=== Begin Enclosure ===

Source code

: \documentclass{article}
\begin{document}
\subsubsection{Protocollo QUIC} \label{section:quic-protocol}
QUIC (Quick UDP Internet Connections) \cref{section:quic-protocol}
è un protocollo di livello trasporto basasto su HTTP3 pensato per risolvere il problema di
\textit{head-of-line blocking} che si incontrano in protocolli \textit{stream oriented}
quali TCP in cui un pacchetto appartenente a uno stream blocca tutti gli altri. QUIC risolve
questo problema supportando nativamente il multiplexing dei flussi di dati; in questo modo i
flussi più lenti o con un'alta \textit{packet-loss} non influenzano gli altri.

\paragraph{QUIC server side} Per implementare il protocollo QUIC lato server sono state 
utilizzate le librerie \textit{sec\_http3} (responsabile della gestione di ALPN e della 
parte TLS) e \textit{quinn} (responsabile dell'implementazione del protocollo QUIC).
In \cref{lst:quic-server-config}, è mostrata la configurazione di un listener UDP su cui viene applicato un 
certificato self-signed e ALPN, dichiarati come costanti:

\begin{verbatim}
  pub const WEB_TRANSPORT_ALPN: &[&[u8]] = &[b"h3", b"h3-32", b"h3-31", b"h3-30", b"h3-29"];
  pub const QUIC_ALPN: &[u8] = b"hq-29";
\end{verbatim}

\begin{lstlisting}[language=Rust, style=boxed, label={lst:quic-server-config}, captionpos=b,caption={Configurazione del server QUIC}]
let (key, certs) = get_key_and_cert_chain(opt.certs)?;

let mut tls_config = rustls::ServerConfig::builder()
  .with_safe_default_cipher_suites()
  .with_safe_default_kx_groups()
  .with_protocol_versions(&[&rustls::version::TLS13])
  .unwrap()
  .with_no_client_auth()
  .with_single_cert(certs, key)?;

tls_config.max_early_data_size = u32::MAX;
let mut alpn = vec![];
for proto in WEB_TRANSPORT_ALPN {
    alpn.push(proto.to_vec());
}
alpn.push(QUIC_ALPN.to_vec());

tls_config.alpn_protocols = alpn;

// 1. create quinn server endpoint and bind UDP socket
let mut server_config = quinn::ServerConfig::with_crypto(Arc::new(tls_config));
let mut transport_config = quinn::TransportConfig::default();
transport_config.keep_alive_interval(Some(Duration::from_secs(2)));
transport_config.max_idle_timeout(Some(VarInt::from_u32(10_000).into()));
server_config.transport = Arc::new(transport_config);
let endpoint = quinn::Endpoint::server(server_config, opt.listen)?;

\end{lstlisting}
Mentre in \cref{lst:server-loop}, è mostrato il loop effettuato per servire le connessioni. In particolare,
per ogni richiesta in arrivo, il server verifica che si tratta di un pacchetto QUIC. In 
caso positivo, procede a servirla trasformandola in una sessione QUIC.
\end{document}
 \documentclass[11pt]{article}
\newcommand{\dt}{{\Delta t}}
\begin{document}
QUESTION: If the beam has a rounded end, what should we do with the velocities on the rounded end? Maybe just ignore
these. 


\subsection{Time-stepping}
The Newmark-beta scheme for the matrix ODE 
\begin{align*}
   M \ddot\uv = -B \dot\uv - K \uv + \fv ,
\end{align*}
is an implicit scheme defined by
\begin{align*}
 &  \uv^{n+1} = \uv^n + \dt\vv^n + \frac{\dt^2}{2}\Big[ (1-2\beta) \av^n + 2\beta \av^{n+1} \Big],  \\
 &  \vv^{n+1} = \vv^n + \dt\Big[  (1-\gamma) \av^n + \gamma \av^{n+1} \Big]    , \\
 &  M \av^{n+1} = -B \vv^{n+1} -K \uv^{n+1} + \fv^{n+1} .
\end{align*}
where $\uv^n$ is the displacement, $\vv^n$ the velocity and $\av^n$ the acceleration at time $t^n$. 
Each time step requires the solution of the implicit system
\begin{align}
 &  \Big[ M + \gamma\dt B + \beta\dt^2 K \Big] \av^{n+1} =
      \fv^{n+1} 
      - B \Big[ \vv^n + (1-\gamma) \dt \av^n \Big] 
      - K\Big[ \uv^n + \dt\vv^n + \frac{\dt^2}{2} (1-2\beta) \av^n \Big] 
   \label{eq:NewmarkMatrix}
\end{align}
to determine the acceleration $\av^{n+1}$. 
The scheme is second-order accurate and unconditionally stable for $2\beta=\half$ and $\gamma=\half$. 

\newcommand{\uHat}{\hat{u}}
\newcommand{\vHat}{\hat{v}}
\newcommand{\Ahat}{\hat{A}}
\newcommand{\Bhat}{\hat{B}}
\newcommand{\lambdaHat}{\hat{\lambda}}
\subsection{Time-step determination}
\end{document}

=== End Enclosure ===

### Your assignment
Where the line holding "QUESTION: If the" appears in the listing above, start reproducing exactly, and end with the line holding "(1-2\beta) \av^n +".

### Your response
QUESTION: If the beam has a rounded end, what should we do with the velocities on the rounded end? Maybe just ignore
these. 


\subsection{Time-stepping}
The Newmark-beta scheme for the matrix ODE 
\begin{align*}
   M \ddot\uv = -B \dot\uv - K \uv + \fv ,
\end{align*}
is an implicit scheme defined by
\begin{align*}
 &  \uv^{n+1} = \uv^n + \dt\vv^n + \frac{\dt^2}{2}\Big[ (1-2\beta) \av^n + 2\beta \av^{n+1} \Big],  \\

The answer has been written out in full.